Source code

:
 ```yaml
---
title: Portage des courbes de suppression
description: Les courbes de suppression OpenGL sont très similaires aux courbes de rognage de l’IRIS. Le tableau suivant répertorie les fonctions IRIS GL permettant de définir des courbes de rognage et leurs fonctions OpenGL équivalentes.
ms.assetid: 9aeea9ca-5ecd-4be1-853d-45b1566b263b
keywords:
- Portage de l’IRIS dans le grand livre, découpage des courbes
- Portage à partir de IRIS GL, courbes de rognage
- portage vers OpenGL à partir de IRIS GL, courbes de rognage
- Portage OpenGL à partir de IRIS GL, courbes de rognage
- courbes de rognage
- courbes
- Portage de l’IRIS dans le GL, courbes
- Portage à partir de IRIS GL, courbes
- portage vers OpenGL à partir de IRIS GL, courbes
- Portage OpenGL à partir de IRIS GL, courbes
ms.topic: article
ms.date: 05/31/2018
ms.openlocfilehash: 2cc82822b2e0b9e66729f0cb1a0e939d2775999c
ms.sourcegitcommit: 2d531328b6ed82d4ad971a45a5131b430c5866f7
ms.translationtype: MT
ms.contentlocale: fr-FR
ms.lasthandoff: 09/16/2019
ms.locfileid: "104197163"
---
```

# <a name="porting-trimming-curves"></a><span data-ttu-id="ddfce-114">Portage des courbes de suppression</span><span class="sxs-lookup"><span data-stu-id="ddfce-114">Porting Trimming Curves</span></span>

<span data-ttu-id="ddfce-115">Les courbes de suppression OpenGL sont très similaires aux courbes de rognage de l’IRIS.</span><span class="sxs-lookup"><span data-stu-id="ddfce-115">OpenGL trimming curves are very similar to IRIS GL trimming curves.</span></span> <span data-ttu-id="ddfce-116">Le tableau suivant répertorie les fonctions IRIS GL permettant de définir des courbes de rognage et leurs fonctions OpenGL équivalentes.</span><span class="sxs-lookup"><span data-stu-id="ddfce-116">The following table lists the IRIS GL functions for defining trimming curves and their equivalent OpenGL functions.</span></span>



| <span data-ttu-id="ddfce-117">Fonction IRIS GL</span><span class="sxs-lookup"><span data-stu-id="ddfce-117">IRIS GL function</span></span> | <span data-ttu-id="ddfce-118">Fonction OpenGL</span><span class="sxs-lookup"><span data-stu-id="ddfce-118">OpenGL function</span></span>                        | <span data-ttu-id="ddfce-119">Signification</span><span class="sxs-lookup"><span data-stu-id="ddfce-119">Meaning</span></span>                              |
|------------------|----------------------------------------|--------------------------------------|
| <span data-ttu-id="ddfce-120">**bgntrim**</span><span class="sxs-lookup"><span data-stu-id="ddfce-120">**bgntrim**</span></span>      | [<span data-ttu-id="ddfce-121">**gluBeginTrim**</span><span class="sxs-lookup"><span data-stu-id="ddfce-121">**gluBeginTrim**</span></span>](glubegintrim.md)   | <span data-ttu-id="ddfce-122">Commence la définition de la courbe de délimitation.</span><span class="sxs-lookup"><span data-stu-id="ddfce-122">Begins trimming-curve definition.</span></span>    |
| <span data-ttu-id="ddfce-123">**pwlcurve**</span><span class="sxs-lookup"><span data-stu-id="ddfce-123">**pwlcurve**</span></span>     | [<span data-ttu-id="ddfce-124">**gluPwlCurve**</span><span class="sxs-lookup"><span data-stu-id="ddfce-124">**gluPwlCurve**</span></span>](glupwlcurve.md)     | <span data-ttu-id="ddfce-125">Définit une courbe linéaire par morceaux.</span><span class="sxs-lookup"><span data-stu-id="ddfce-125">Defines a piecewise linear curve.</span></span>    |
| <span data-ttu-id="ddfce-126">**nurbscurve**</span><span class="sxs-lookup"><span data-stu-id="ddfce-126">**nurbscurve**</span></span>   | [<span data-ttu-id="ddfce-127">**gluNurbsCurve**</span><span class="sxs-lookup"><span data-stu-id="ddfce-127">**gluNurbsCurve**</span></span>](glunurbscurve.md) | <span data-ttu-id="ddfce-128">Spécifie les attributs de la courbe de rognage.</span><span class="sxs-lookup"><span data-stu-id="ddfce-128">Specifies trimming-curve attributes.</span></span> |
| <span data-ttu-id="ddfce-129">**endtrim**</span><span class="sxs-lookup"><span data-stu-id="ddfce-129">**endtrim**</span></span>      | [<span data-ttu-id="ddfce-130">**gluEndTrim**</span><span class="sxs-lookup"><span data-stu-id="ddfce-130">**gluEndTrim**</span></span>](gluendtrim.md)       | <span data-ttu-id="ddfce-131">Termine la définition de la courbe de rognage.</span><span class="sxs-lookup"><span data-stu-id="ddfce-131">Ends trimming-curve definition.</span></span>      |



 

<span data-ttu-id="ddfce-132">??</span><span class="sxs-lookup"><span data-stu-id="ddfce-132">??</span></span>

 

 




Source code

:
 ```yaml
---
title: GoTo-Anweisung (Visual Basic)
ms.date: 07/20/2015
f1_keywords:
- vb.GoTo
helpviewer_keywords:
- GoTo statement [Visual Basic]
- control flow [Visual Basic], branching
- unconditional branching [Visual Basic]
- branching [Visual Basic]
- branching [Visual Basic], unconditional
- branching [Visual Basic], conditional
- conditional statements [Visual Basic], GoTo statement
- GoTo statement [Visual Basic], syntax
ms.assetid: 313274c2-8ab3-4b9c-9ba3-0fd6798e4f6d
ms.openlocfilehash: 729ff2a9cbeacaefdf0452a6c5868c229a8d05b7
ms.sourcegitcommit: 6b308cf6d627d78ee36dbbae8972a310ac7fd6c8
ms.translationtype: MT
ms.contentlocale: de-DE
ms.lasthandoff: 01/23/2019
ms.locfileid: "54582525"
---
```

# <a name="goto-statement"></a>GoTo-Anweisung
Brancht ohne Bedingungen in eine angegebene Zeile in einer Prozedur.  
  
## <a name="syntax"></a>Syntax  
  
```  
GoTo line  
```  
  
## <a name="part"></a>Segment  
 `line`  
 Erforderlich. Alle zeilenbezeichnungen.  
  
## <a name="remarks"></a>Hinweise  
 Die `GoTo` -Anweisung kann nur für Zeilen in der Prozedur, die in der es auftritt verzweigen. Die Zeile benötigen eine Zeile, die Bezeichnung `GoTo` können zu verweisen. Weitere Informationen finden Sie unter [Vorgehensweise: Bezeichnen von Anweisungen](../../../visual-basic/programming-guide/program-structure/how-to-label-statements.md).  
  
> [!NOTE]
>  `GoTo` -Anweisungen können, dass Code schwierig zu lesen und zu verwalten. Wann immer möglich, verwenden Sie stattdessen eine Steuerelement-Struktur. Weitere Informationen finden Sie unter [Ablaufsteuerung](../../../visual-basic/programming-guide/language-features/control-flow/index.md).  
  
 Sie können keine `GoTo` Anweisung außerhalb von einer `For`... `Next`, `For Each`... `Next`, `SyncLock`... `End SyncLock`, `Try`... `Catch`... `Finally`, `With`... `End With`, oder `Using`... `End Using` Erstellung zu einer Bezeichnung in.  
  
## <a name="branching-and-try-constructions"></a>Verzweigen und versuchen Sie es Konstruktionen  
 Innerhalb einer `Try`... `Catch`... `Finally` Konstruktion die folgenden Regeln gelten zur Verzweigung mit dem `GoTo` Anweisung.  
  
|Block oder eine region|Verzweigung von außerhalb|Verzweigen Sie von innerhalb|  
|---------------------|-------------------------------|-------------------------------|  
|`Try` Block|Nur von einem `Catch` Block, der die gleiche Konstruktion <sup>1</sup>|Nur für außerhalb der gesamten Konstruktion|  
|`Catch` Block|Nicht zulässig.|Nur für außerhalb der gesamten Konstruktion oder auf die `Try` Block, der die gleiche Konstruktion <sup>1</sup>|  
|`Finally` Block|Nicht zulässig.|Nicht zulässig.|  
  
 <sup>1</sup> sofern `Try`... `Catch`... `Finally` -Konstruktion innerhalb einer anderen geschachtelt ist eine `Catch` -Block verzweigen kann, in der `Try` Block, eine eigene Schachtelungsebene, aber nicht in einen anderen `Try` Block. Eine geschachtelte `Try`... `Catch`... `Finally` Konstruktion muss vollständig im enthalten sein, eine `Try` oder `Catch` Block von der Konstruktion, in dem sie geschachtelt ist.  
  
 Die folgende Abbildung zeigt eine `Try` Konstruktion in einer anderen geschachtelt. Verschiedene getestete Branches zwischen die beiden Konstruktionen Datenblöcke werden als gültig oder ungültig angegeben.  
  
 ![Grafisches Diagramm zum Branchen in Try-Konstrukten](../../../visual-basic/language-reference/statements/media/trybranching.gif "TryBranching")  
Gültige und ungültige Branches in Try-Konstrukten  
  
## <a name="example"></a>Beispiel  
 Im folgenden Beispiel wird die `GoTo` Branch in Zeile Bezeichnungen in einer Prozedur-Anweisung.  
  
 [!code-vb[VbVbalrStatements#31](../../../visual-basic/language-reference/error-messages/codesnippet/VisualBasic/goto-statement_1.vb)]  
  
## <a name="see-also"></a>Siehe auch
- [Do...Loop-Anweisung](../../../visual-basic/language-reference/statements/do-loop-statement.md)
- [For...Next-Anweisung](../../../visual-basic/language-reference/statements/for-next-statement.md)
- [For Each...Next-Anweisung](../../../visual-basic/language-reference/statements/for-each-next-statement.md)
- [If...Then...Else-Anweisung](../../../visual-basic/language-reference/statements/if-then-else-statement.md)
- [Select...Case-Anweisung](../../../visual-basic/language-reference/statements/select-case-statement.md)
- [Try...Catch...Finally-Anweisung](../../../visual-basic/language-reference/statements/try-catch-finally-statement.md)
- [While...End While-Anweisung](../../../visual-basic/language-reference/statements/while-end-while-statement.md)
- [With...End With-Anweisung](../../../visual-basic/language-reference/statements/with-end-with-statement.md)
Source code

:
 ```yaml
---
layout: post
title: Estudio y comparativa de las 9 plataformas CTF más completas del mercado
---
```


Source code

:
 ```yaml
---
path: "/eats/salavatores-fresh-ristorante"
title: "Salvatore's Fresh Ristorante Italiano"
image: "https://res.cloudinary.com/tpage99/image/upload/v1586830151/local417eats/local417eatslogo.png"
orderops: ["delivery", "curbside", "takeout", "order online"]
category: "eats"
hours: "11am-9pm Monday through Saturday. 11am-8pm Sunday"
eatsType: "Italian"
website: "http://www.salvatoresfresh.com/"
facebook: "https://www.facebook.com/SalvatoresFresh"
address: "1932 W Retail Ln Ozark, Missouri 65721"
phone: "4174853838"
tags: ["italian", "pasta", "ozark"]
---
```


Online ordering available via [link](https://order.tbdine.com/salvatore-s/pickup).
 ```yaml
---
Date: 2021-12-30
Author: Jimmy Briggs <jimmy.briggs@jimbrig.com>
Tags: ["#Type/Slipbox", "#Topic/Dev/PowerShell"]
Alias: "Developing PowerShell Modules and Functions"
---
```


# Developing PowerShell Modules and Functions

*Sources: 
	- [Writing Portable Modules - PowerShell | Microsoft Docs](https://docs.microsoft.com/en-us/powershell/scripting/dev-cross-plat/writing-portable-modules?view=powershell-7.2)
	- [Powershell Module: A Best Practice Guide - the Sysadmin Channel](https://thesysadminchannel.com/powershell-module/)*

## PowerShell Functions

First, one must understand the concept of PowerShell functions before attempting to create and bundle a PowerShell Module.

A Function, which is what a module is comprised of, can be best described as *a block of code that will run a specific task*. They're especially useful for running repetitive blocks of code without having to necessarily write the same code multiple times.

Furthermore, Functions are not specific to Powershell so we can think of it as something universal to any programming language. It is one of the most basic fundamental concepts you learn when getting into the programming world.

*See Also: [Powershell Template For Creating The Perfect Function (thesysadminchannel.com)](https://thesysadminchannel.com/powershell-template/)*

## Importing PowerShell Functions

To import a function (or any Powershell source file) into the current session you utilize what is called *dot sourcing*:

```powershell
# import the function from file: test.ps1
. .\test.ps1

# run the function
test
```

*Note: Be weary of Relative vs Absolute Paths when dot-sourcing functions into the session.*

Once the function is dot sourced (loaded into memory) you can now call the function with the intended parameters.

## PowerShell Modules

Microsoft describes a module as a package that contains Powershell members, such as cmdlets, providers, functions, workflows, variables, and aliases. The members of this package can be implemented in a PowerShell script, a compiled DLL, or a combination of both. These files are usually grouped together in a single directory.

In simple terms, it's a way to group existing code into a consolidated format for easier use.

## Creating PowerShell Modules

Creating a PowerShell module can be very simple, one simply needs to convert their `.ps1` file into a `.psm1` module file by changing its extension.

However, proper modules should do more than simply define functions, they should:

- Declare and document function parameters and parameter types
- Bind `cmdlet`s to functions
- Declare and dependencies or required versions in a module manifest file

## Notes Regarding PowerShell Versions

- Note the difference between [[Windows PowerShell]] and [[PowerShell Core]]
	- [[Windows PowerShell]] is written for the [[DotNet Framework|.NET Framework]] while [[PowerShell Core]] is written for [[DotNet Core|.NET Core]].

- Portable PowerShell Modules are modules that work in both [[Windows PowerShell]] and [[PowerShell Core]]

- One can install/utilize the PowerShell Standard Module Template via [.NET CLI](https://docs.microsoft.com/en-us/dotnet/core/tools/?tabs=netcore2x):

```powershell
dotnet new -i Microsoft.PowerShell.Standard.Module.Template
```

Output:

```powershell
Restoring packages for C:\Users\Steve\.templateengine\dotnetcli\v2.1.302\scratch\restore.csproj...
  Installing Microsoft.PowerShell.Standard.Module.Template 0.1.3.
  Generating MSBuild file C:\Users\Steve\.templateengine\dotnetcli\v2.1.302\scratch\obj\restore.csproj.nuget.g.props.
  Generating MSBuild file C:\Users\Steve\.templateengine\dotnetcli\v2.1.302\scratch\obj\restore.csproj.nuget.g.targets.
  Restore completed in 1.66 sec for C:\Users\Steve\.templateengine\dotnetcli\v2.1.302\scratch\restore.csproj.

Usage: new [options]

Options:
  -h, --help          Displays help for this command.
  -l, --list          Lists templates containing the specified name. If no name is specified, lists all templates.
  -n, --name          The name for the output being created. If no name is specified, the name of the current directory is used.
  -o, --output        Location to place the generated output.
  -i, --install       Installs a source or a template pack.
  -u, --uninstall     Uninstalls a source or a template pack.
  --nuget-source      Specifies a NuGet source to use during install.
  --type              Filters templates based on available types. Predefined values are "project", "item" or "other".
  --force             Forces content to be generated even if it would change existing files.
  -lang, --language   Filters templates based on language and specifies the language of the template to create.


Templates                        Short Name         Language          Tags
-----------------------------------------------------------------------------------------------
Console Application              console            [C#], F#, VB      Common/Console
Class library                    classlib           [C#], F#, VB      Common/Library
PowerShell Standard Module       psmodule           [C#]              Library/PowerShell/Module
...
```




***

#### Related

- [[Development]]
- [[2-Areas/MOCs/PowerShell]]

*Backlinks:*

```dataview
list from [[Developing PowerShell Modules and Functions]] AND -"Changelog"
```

______

From the preceding material, count every line that contains the word "parameters". Reply with the number only.

2